The Ministry of Local Administration and Environment issued 14 decrees on December 6, 2022, approving 14 similar decisions by Syria’s 14 governorate councils to increase direct and indirect taxes for 2023. Real estate fees and taxes made up a large portion of these decisions.
Governorate council decisions
The 14 governorates’ decisions, issued in November 2022, all resembled one another. They were largely based on the Financial Law of Administrative Units No. 37 of 2021 and its executive instructions regarding the regulation of taxes and fees that administrative units collect and the collection methods.
Under Law No. 37, administrative units fund themselves from two sources. First are direct fees the units collect in exchange for providing services and granting certain licences. Second are added taxes and fees, including those collected by public entities that are transferred to administrative units.
The decisions by the 14 governorates state that the rate of increase in these added taxes and fees will only apply to 2023, indicating that they may change in the future.
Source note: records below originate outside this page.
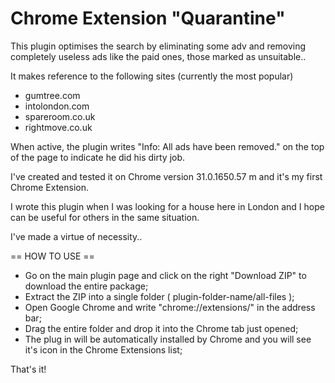 Chrome Extension "Quarantine"
=============================

This plugin optimises the search by eliminating some adv and removing completely useless ads like the paid ones, those marked as unsuitable..

It makes reference to the following sites (currently the most popular)

- gumtree.com
- intolondon.com
- spareroom.co.uk
- rightmove.co.uk

When active, the plugin writes "Info: All ads have been removed." on the top of the page to indicate he did his dirty job.

I've created and tested it on Chrome version 31.0.1650.57 m and it's my first Chrome Extension.

I wrote this plugin when I was looking for a house here in London and I hope can be useful for others in the same situation.

I've made a virtue of necessity..

== HOW TO USE ==

- Go on the main plugin page and click on the right "Download ZIP" to download the entire package;
- Extract the ZIP into a single folder ( plugin-folder-name/all-files );
- Open Google Chrome and write "chrome://extensions/" in the address bar;
- Drag the entire folder and drop it into the Chrome tab just opened;
- The plug in will be automatically installed by Chrome and you will see it's icon in the Chrome Extensions list;

That's it!

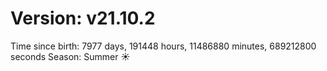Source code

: # Version: v21.10.2
Time since birth: 7977 days, 191448 hours, 11486880 minutes, 689212800 seconds
Season: Summer ☀️
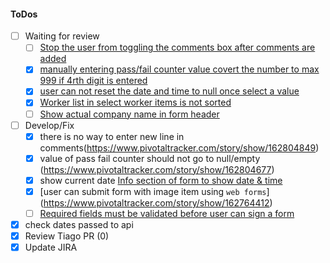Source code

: #### ToDos
- [ ] Waiting for review
  - [ ] [Stop the user from toggling the comments box after comments are added](https://www.pivotaltracker.com/story/show/162719826)
  - [x] [manually entering pass/fail counter value covert the number to max 999 if 4rth digit is entered](https://www.pivotaltracker.com/story/show/162804618)
  - [x] [user can not reset the date and time to null once select a value](https://www.pivotaltracker.com/story/show/162805422)
  - [x] [Worker list in select worker items is not sorted](https://www.pivotaltracker.com/story/show/162720254)
  - [ ] [Show actual company name in form header](https://www.pivotaltracker.com/story/show/162719873)
- [ ] Develop/Fix
  - [x] there is no way to enter new line in comments(https://www.pivotaltracker.com/story/show/162804849)
  - [x] value of pass fail counter should not go to null/empty
  (https://www.pivotaltracker.com/story/show/162804677)
  - [x] show current date [Info section of form to show date & time](https://www.pivotaltracker.com/story/show/162769215)
  - [x] [user can submit form with image item using `web forms`]
  (https://www.pivotaltracker.com/story/show/162764412)
  - [ ] [Required fields must be validated before user can sign a form](https://www.pivotaltracker.com/story/show/162769148)
- [x] check dates passed to api
- [x] Review Tiago PR (0)
- [x] Update JIRA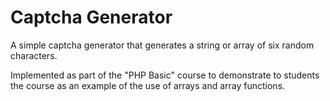# Captcha Generator

A simple captcha generator that generates a string or array of six random characters.

Implemented as part of the "PHP Basic" course to demonstrate to students the course as an example of the use of arrays and array functions.

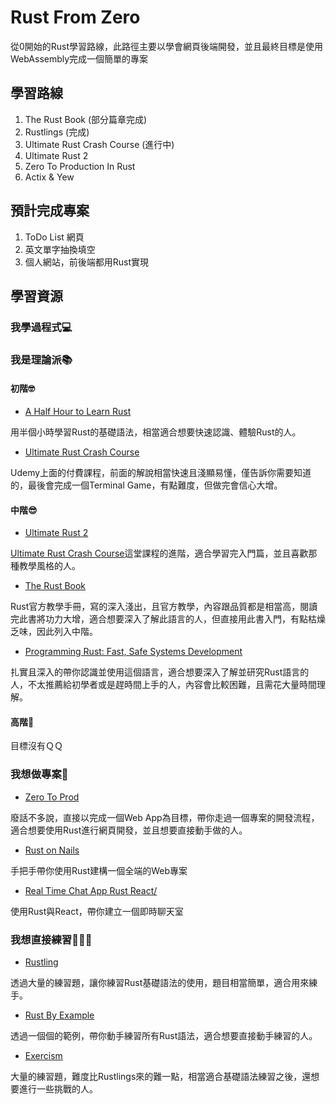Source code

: # Rust From Zero

從0開始的Rust學習路線，此路徑主要以學會網頁後端開發，並且最終目標是使用WebAssembly完成一個簡單的專案

## 學習路線
1. The Rust Book (部分篇章完成)
2. Rustlings (完成)
3. Ultimate Rust Crash Course (進行中)
4. Ultimate Rust 2
4. Zero To Production In Rust
5. Actix & Yew

## 預計完成專案
1. ToDo List 網頁
2. 英文單字抽換填空
3. 個人網站，前後端都用Rust實現

## 學習資源

### 我學過程式💻

### 我是理論派📚

#### 初階🤓

- [A Half Hour to Learn Rust](https://fasterthanli.me/articles/a-half-hour-to-learn-rust)

用半個小時學習Rust的基礎語法，相當適合想要快速認識、體驗Rust的人。

- [Ultimate Rust Crash Course](https://www.udemy.com/course/ultimate-rust-crash-course/)

Udemy上面的付費課程，前面的解說相當快速且淺顯易懂，僅告訴你需要知道的，最後會完成一個Terminal Game，有點難度，但做完會信心大增。

#### 中階😎

- [Ultimate Rust 2](https://www.udemy.com/course/ultimate-rust-2/)

[Ultimate Rust Crash Course](https://www.udemy.com/course/ultimate-rust-crash-course/)這堂課程的進階，適合學習完入門篇，並且喜歡那種教學風格的人。

- [The Rust Book](https://doc.rust-lang.org/book/)

Rust官方教學手冊，寫的深入淺出，且官方教學，內容跟品質都是相當高，閱讀完此書將功力大增，適合想要深入了解此語言的人，但直接用此書入門，有點枯燥乏味，因此列入中階。 

- [Programming Rust: Fast, Safe Systems Development](https://a.co/d/7edJovK)

扎實且深入的帶你認識並使用這個語言，適合想要深入了解並研究Rust語言的人，不太推薦給初學者或是趕時間上手的人，內容會比較困難，且需花大量時間理解。


#### 高階🥸

目標沒有ＱＱ

### 我想做專案💪

- [Zero To Prod](https://www.zero2prod.com/index.html)

廢話不多說，直接以完成一個Web App為目標，帶你走過一個專案的開發流程，適合想要使用Rust進行網頁開發，並且想要直接動手做的人。

- [Rust on Nails](https://github.com/purton-tech/rust-on-nails)

手把手帶你使用Rust建構一個全端的Web專案

- [Real Time Chat App Rust React/](https://blog.logrocket.com/real-time-chat-app-rust-react/)

使用Rust與React，帶你建立一個即時聊天室

### 我想直接練習👩🏻‍💻

- [Rustling](https://github.com/rust-lang/rustlings)

透過大量的練習題，讓你練習Rust基礎語法的使用，題目相當簡單，適合用來練手。

- [Rust By Example](https://rustwiki.org/zh-CN/rust-by-example/index.html)

透過一個個的範例，帶你動手練習所有Rust語法，適合想要直接動手練習的人。

- [Exercism](https://exercism.org/tracks/rust)

大量的練習題，難度比Rustlings來的難一點，相當適合基礎語法練習之後，還想要進行一些挑戰的人。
The language in the decisions makes clear that the added taxes and fees constitute a source of independent funding for governorates. They will serve to implement projects and services planned in their budgets. The 14 decisions also laid out the methods for collecting these taxes and fees, including how to pay them. The decisions clarified that they would be similar to the original taxes and fees, meaning that failure to pay them on time results in additional financial penalties.
All 14 governorate decisions contain the following three terms in their first article:
- The percentages to be added to state and administrative unit taxes and fees:
The 14 decisions stated that administrative units would take an additional 10 percent share from certain taxes and fees collected by the state – that is, from indirect taxes collected by public entities. This includes real estate income taxes, arsat taxes, and some fees stipulated in Real Estate Fees Law No. 17 of 2021.
Arsat are plots of land slated for construction. The Law on Arsat Construction No. 82 of 2010 imposed an annual 10-percent tax on arsat based on each of the property’s estimated value. Meanwhile, the real estate income tax is a yearly tax on any real estate or building, whether completed or still under construction, for residential, commercial, or industrial purposes. This tax is equal to the rental allowance estimated according to the provisions of Real Estate and Building Plots Income Tax Law No. 53 of 2006.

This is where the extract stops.